Material for the task
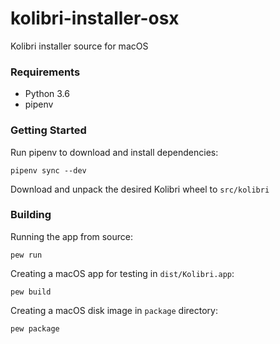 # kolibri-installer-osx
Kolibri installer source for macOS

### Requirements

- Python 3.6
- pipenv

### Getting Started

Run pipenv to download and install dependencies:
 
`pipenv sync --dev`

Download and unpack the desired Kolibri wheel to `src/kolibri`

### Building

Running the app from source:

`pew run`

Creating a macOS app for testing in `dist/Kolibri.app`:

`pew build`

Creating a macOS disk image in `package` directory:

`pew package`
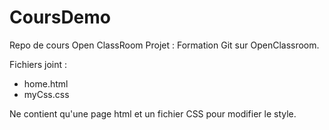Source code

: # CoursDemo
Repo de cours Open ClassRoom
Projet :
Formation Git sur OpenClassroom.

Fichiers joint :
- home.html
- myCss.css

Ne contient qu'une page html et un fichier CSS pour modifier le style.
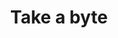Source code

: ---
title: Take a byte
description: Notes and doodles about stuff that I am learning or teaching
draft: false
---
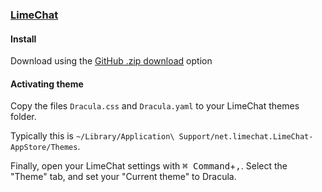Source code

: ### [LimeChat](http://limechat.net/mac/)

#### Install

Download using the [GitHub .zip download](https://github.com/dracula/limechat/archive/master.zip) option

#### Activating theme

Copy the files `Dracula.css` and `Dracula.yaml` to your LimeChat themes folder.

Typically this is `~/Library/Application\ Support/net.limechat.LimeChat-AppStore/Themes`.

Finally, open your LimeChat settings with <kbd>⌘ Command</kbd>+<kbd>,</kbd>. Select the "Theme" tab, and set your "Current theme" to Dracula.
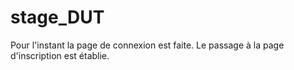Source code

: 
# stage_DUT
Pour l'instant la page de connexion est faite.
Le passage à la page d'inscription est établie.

Task details
Repeat only what runs from the line holding "# stage_DUT" to the end of the data, keeping every line exactly as written, first and last included.

Written answer
# stage_DUT
Pour l'instant la page de connexion est faite.
Le passage à la page d'inscription est établie.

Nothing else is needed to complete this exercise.